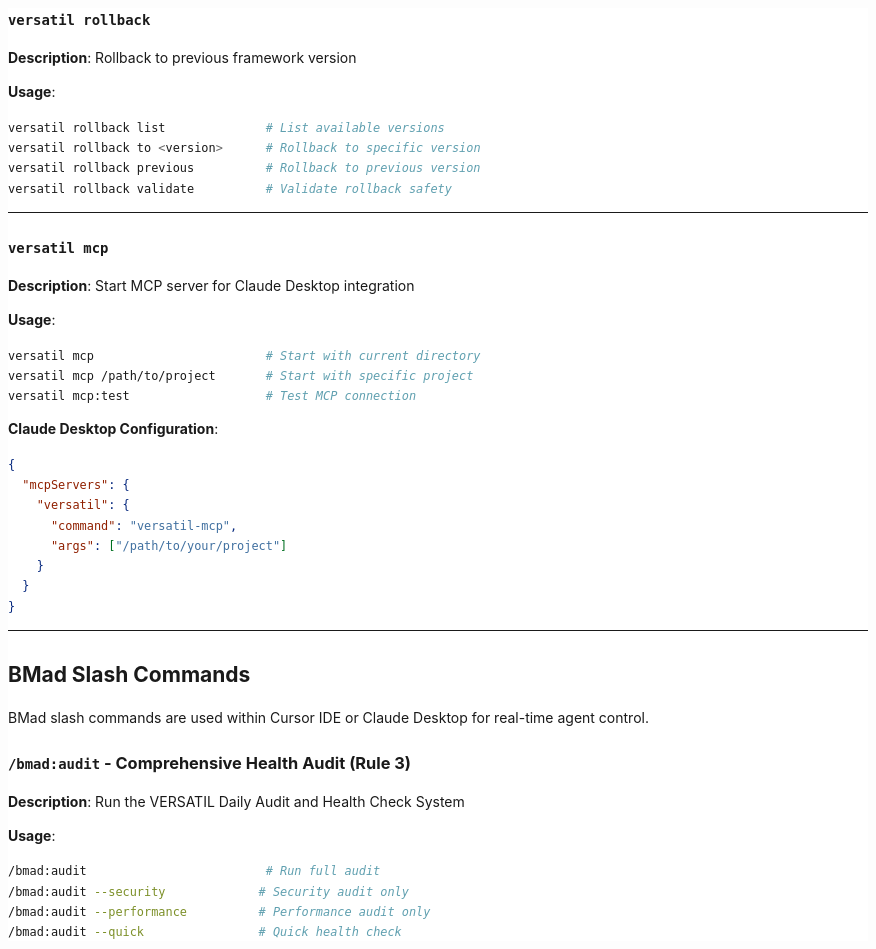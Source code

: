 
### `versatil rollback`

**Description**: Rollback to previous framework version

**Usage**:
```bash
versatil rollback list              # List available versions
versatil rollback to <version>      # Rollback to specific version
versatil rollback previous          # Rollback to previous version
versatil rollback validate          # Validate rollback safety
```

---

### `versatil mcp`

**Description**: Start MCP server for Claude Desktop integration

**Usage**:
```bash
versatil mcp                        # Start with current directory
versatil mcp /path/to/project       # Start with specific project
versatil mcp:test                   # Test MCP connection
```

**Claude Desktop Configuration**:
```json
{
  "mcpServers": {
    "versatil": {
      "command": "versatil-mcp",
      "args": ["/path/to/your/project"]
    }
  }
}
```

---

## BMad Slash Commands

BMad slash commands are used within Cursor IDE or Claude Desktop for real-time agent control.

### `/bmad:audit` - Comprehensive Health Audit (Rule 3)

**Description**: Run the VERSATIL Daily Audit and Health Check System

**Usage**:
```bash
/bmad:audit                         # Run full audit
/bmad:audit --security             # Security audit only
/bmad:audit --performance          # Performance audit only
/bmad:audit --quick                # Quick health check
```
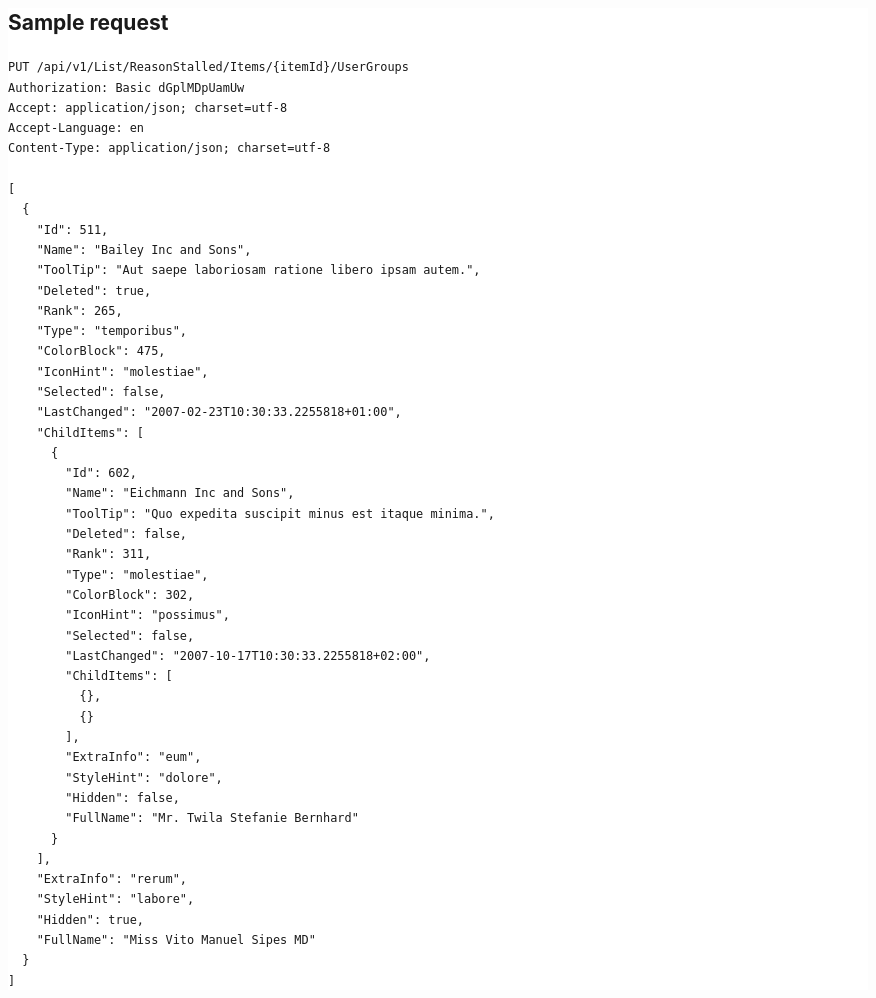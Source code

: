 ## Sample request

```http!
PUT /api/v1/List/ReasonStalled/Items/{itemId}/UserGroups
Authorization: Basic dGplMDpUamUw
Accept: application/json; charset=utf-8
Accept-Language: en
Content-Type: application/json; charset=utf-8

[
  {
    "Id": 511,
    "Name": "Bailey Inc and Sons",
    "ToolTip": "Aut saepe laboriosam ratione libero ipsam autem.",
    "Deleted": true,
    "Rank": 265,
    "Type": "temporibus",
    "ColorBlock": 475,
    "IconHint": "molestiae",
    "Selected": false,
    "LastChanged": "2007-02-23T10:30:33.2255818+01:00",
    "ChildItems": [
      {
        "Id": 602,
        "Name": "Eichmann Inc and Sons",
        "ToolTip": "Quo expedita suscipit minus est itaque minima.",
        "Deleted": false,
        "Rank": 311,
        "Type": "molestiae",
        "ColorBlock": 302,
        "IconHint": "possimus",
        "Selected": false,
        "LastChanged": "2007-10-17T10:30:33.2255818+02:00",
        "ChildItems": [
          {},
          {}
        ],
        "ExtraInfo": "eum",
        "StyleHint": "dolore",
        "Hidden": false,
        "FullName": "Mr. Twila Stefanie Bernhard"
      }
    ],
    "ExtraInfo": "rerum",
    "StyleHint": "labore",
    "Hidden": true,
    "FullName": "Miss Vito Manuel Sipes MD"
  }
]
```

# WORK INSTRUCTION
Output the lines above in full and exactly as given, omitting any pictures.

# TASK RESPONSE
Source code

: 
### `versatil rollback`

**Description**: Rollback to previous framework version

**Usage**:
```bash
versatil rollback list              # List available versions
versatil rollback to <version>      # Rollback to specific version
versatil rollback previous          # Rollback to previous version
versatil rollback validate          # Validate rollback safety
```

---

### `versatil mcp`

**Description**: Start MCP server for Claude Desktop integration

**Usage**:
```bash
versatil mcp                        # Start with current directory
versatil mcp /path/to/project       # Start with specific project
versatil mcp:test                   # Test MCP connection
```

**Claude Desktop Configuration**:
```json
{
  "mcpServers": {
    "versatil": {
      "command": "versatil-mcp",
      "args": ["/path/to/your/project"]
    }
  }
}
```

---

## BMad Slash Commands

BMad slash commands are used within Cursor IDE or Claude Desktop for real-time agent control.

### `/bmad:audit` - Comprehensive Health Audit (Rule 3)

**Description**: Run the VERSATIL Daily Audit and Health Check System

**Usage**:
```bash
/bmad:audit                         # Run full audit
/bmad:audit --security             # Security audit only
/bmad:audit --performance          # Performance audit only
/bmad:audit --quick                # Quick health check
```
Source code

: ## Sample request

```http!
PUT /api/v1/List/ReasonStalled/Items/{itemId}/UserGroups
Authorization: Basic dGplMDpUamUw
Accept: application/json; charset=utf-8
Accept-Language: en
Content-Type: application/json; charset=utf-8

[
  {
    "Id": 511,
    "Name": "Bailey Inc and Sons",
    "ToolTip": "Aut saepe laboriosam ratione libero ipsam autem.",
    "Deleted": true,
    "Rank": 265,
    "Type": "temporibus",
    "ColorBlock": 475,
    "IconHint": "molestiae",
    "Selected": false,
    "LastChanged": "2007-02-23T10:30:33.2255818+01:00",
    "ChildItems": [
      {
        "Id": 602,
        "Name": "Eichmann Inc and Sons",
        "ToolTip": "Quo expedita suscipit minus est itaque minima.",
        "Deleted": false,
        "Rank": 311,
        "Type": "molestiae",
        "ColorBlock": 302,
        "IconHint": "possimus",
        "Selected": false,
        "LastChanged": "2007-10-17T10:30:33.2255818+02:00",
        "ChildItems": [
          {},
          {}
        ],
        "ExtraInfo": "eum",
        "StyleHint": "dolore",
        "Hidden": false,
        "FullName": "Mr. Twila Stefanie Bernhard"
      }
    ],
    "ExtraInfo": "rerum",
    "StyleHint": "labore",
    "Hidden": true,
    "FullName": "Miss Vito Manuel Sipes MD"
  }
]
```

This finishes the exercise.